Its specifications are not stellar (256 MB of RAM will likely rule out the top-heavy desktop environments like KDE) but hey! it only costs 35 euros! And the ARM processor, a Broadcom BCM2835 SoC with a ARM1176JZF-S core seems to have good support in the Linux kernel (a patch that adds support to linux-3.0.4 is fairly trivial). Check out this video which shows the Raspberry Pi running Quake III in 1920×1080 resolution with 4x antialiasing.

There is a thread on LinuxQuestions which shows that it may in fact not be hard to boot Slackware – or rather, ARMedslack.
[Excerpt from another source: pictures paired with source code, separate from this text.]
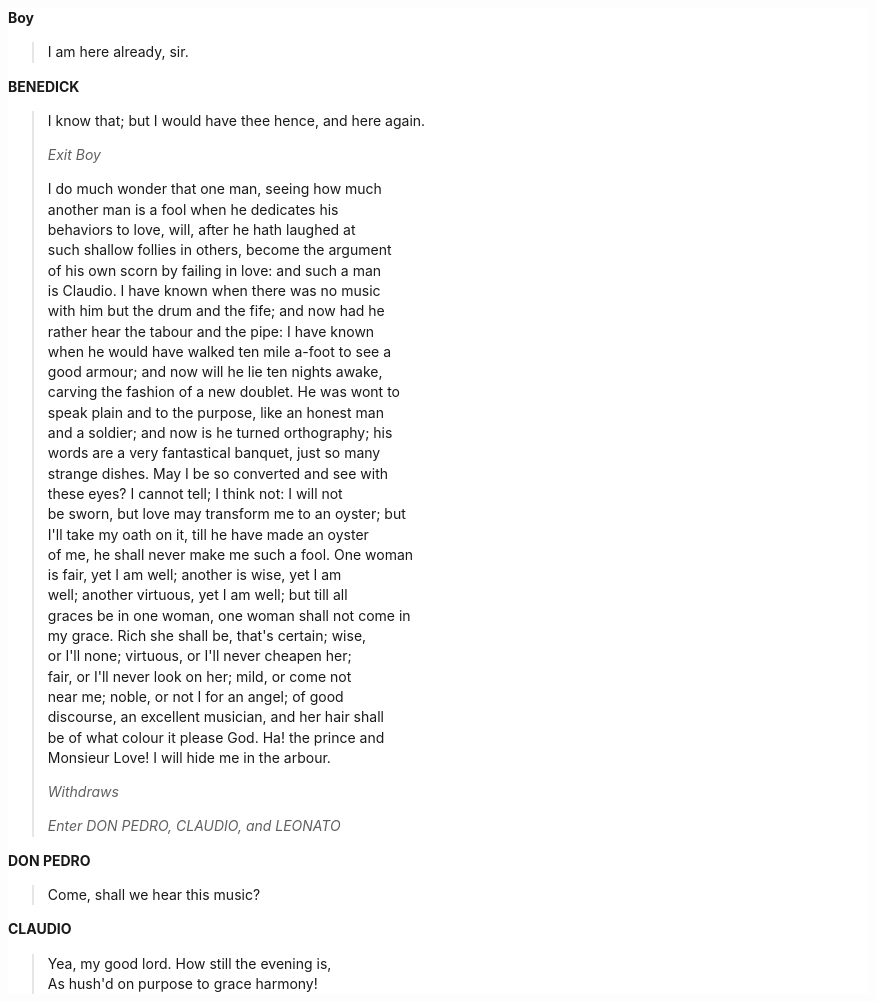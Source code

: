 <A NAME=speech4><b>Boy</b></a>
<blockquote>
<A NAME=5>I am here already, sir.</A><br>
</blockquote>

<A NAME=speech5><b>BENEDICK</b></a>
<blockquote>
<A NAME=6>I know that; but I would have thee hence, and here again.</A><br>
<p><i>Exit Boy</i></p>
<A NAME=7>I do much wonder that one man, seeing how much</A><br>
<A NAME=8>another man is a fool when he dedicates his</A><br>
<A NAME=9>behaviors to love, will, after he hath laughed at</A><br>
<A NAME=10>such shallow follies in others, become the argument</A><br>
<A NAME=11>of his own scorn by failing in love: and such a man</A><br>
<A NAME=12>is Claudio. I have known when there was no music</A><br>
<A NAME=13>with him but the drum and the fife; and now had he</A><br>
<A NAME=14>rather hear the tabour and the pipe: I have known</A><br>
<A NAME=15>when he would have walked ten mile a-foot to see a</A><br>
<A NAME=16>good armour; and now will he lie ten nights awake,</A><br>
<A NAME=17>carving the fashion of a new doublet. He was wont to</A><br>
<A NAME=18>speak plain and to the purpose, like an honest man</A><br>
<A NAME=19>and a soldier; and now is he turned orthography; his</A><br>
<A NAME=20>words are a very fantastical banquet, just so many</A><br>
<A NAME=21>strange dishes. May I be so converted and see with</A><br>
<A NAME=22>these eyes? I cannot tell; I think not: I will not</A><br>
<A NAME=23>be sworn, but love may transform me to an oyster; but</A><br>
<A NAME=24>I'll take my oath on it, till he have made an oyster</A><br>
<A NAME=25>of me, he shall never make me such a fool. One woman</A><br>
<A NAME=26>is fair, yet I am well; another is wise, yet I am</A><br>
<A NAME=27>well; another virtuous, yet I am well; but till all</A><br>
<A NAME=28>graces be in one woman, one woman shall not come in</A><br>
<A NAME=29>my grace. Rich she shall be, that's certain; wise,</A><br>
<A NAME=30>or I'll none; virtuous, or I'll never cheapen her;</A><br>
<A NAME=31>fair, or I'll   never look on her; mild, or come not</A><br>
<A NAME=32>near me; noble, or not I for an angel; of good</A><br>
<A NAME=33>discourse, an excellent musician, and her hair shall</A><br>
<A NAME=34>be of what colour it please God. Ha! the prince and</A><br>
<A NAME=35>Monsieur Love! I will hide me in the arbour.</A><br>
<p><i>Withdraws</i></p>
<p><i>Enter DON PEDRO, CLAUDIO, and LEONATO</i></p>
</blockquote>

<A NAME=speech6><b>DON PEDRO</b></a>
<blockquote>
<A NAME=36>Come, shall we hear this music?</A><br>
</blockquote>

<A NAME=speech7><b>CLAUDIO</b></a>
<blockquote>
<A NAME=37>Yea, my good lord. How still the evening is,</A><br>
<A NAME=38>As hush'd on purpose to grace harmony!</A><br>
</blockquote>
Using the latest QEMU which supports the Broadcom’s ARM version, and a recent kernel compiled for ARM (see above), QEMU can successfully boot one of ARMedslack’s “mini rootfs” filesystem images.

So, I think that the Raspberry Pi deserves Slackware. If we are going to bring Slackware to the masses, this ARM device would be a nice vehicle. I am going to get myself one or two of them. Stuart Winter (ARMedslack developer) promised to help me with the nasty bits. We will see how this ends up – either incorporated into ARMedslack, or as a separate development tree hosted by me, or (nicest option but not a very realistic one perhaps) folded into the main Slackware tree. It would be cool to have the main tree expand to support a third architecture besides x86 and x86_64.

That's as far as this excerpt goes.